* WHAT IS REQUIRED
Print, from the listing below, the lines starting at the line containing "analyse (extraction des" and ending at the line containing "moyens de calcul et de traitement numérique.", exactly as they stand, and print nothing else.

* DATA EXTRACTS
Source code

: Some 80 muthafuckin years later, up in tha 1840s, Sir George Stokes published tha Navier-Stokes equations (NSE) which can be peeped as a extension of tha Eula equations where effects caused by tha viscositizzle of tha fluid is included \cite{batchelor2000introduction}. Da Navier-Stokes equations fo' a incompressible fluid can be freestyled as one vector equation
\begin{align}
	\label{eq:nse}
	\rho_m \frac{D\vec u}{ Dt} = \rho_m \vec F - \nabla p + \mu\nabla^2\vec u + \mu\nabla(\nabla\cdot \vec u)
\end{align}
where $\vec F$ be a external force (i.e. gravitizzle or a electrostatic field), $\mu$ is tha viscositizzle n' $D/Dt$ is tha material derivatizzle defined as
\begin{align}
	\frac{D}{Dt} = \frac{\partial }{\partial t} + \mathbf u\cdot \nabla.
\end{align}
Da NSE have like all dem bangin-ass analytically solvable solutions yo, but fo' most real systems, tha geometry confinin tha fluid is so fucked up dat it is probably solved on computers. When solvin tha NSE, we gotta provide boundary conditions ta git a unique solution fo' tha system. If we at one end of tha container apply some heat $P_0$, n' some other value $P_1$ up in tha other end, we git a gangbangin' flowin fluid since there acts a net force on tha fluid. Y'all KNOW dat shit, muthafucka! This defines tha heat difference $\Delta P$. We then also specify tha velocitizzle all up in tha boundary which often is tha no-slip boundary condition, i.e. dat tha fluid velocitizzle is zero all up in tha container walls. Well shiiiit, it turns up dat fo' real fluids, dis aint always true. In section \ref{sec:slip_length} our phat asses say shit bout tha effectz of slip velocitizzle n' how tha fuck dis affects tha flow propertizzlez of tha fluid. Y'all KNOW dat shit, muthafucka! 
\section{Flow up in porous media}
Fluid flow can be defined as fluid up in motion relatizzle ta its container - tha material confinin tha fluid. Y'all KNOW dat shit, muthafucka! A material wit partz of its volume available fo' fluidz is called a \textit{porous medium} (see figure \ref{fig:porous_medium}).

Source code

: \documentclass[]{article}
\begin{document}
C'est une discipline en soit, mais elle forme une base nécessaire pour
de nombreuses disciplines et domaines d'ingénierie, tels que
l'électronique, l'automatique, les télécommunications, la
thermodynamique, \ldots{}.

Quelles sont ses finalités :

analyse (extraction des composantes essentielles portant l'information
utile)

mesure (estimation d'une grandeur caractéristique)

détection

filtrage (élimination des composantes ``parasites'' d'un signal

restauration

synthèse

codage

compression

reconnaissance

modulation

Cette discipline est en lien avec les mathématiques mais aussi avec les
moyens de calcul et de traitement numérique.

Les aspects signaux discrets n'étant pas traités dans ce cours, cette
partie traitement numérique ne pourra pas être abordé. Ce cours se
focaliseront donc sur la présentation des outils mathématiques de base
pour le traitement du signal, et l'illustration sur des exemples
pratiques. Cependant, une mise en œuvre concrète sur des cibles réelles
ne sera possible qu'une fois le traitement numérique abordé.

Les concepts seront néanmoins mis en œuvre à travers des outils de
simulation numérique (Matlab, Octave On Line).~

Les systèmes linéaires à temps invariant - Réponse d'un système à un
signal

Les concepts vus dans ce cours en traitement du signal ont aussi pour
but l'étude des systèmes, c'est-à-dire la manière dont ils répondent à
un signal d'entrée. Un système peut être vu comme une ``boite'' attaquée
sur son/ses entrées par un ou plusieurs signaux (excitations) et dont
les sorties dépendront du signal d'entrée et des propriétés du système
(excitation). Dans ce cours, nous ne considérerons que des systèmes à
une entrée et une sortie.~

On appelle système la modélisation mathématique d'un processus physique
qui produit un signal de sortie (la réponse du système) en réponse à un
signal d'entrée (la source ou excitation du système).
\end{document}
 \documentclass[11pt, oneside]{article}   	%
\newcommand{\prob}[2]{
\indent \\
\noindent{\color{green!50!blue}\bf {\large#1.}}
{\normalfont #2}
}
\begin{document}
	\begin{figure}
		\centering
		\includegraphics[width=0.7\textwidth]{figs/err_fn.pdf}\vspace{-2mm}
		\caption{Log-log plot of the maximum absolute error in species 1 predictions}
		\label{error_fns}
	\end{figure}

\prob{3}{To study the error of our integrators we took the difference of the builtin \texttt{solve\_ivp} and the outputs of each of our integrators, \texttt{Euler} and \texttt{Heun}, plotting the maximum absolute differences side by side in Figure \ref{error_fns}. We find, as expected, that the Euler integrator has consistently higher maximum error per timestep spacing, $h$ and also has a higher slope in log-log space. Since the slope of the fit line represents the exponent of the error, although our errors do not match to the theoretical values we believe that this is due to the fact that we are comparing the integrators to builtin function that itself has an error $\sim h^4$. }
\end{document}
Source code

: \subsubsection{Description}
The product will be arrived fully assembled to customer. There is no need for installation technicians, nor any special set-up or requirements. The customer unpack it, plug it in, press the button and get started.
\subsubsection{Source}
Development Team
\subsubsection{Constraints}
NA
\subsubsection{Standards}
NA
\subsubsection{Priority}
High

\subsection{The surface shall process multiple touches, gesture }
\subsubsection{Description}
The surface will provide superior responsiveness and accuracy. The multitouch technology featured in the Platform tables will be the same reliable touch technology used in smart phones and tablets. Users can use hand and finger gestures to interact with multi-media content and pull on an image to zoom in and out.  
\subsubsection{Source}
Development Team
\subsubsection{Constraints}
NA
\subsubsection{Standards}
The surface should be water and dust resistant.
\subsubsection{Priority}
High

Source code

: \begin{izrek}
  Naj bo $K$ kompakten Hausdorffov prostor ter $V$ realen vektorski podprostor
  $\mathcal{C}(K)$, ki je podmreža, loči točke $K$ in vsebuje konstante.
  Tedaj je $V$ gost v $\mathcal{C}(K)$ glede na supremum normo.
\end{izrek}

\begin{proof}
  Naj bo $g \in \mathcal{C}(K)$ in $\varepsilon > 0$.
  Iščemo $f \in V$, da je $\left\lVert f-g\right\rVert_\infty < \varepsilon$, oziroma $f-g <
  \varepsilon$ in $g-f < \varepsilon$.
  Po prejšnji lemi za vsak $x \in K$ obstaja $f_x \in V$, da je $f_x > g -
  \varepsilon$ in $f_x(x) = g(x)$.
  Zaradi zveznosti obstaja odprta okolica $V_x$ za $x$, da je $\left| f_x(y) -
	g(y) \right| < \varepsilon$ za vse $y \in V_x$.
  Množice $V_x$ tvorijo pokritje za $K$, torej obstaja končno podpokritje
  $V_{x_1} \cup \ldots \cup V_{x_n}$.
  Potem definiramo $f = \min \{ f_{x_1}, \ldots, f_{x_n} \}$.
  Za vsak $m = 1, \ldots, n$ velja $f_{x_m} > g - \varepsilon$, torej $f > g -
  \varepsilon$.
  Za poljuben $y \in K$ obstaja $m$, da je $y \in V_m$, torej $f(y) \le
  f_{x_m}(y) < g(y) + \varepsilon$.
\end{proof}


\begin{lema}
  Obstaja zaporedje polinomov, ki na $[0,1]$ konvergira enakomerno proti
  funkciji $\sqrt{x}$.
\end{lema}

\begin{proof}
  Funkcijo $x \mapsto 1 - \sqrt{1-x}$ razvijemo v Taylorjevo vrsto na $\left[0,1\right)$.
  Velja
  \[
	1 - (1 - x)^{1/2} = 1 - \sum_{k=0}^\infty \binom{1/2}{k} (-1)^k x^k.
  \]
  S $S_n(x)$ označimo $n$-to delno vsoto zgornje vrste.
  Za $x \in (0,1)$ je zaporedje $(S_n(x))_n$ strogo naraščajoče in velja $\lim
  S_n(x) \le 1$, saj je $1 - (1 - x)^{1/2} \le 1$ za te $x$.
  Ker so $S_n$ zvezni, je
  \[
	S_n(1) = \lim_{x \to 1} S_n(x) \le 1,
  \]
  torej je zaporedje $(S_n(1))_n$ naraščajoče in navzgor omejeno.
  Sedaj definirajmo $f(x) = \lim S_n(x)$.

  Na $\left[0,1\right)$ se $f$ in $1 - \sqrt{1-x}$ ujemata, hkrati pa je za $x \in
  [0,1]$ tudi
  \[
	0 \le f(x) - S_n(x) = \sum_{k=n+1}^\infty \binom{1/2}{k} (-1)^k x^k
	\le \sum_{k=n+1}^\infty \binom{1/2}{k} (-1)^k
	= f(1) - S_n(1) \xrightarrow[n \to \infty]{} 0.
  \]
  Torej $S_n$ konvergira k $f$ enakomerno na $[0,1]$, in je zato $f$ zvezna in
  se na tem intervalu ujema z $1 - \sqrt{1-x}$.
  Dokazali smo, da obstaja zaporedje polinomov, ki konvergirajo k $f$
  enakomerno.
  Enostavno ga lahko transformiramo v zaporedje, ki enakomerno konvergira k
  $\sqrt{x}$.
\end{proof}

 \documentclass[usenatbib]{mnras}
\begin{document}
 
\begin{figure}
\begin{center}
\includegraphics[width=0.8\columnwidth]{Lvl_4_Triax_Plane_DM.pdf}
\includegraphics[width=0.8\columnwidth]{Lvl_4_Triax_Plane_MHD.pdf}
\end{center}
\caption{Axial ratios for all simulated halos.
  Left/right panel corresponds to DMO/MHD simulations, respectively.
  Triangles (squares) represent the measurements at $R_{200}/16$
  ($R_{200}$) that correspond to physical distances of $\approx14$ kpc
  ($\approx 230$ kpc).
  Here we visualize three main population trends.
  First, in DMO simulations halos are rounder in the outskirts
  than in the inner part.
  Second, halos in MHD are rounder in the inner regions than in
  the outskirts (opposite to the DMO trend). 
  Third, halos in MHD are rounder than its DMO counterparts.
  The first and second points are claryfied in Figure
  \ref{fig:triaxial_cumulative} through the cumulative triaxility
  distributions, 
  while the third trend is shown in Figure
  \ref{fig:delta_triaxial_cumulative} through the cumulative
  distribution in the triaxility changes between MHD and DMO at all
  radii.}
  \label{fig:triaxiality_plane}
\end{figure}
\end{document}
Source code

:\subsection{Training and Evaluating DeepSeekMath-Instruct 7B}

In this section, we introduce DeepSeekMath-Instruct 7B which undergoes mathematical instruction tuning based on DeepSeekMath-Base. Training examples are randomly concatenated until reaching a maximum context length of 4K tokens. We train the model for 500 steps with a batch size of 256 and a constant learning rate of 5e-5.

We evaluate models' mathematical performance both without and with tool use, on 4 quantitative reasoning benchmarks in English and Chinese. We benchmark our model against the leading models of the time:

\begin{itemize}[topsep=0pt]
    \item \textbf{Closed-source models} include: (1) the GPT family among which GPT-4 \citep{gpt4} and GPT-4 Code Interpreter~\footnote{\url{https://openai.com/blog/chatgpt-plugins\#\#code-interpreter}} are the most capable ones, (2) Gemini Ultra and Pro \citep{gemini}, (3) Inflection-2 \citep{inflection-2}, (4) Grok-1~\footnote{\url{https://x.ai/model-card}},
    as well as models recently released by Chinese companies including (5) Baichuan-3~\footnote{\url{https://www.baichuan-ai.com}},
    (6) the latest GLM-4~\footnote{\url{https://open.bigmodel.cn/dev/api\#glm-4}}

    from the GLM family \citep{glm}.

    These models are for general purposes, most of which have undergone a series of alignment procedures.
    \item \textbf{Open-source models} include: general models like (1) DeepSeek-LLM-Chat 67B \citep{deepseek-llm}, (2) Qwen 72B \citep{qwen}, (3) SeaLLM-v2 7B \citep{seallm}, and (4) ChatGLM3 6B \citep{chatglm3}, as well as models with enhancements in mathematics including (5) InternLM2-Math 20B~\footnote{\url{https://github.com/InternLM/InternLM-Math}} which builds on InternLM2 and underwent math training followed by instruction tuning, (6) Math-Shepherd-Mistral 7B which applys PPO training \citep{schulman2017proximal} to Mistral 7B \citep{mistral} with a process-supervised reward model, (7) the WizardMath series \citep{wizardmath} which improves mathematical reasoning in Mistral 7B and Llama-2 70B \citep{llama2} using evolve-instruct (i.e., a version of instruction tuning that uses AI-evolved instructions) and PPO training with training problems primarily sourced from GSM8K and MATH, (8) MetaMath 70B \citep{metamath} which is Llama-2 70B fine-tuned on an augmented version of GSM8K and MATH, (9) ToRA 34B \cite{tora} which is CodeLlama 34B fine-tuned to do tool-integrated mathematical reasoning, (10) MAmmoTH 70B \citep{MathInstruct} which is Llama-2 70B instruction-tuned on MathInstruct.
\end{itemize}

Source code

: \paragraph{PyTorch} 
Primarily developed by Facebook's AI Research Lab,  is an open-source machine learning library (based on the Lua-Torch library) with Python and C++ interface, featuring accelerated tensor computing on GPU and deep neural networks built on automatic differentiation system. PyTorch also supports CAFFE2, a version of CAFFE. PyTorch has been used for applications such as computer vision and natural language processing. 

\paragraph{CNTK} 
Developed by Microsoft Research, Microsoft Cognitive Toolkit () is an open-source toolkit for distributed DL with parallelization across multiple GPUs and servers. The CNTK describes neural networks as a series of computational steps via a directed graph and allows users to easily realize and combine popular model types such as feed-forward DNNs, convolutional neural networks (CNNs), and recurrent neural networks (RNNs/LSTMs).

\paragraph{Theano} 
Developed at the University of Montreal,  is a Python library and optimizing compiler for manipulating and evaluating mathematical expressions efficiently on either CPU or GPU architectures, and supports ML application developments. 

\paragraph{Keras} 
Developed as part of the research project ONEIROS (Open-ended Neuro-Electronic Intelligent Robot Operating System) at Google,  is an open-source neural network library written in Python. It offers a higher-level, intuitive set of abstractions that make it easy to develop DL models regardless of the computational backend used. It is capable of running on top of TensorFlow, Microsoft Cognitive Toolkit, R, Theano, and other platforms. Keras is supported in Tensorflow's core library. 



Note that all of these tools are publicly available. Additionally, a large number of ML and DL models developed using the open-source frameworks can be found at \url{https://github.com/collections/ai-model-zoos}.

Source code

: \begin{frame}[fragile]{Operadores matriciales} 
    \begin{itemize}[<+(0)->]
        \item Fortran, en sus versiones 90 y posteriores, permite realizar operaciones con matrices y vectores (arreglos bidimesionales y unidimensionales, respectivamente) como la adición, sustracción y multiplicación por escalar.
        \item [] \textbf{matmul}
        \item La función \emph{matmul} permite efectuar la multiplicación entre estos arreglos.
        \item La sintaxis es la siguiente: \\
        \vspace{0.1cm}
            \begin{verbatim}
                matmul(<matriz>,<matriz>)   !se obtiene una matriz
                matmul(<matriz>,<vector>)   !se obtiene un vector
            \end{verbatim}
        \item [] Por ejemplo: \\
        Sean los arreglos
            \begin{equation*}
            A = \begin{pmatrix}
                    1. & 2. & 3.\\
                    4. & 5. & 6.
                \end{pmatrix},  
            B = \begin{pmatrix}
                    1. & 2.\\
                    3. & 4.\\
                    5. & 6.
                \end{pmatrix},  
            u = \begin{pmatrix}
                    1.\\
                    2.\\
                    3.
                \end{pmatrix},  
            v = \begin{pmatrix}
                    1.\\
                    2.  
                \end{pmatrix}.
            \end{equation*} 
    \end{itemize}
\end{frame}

* REPLY
analyse (extraction des composantes essentielles portant l'information
utile)

mesure (estimation d'une grandeur caractéristique)

détection

filtrage (élimination des composantes ``parasites'' d'un signal

restauration

synthèse

codage

compression

reconnaissance

modulation

Cette discipline est en lien avec les mathématiques mais aussi avec les
moyens de calcul et de traitement numérique.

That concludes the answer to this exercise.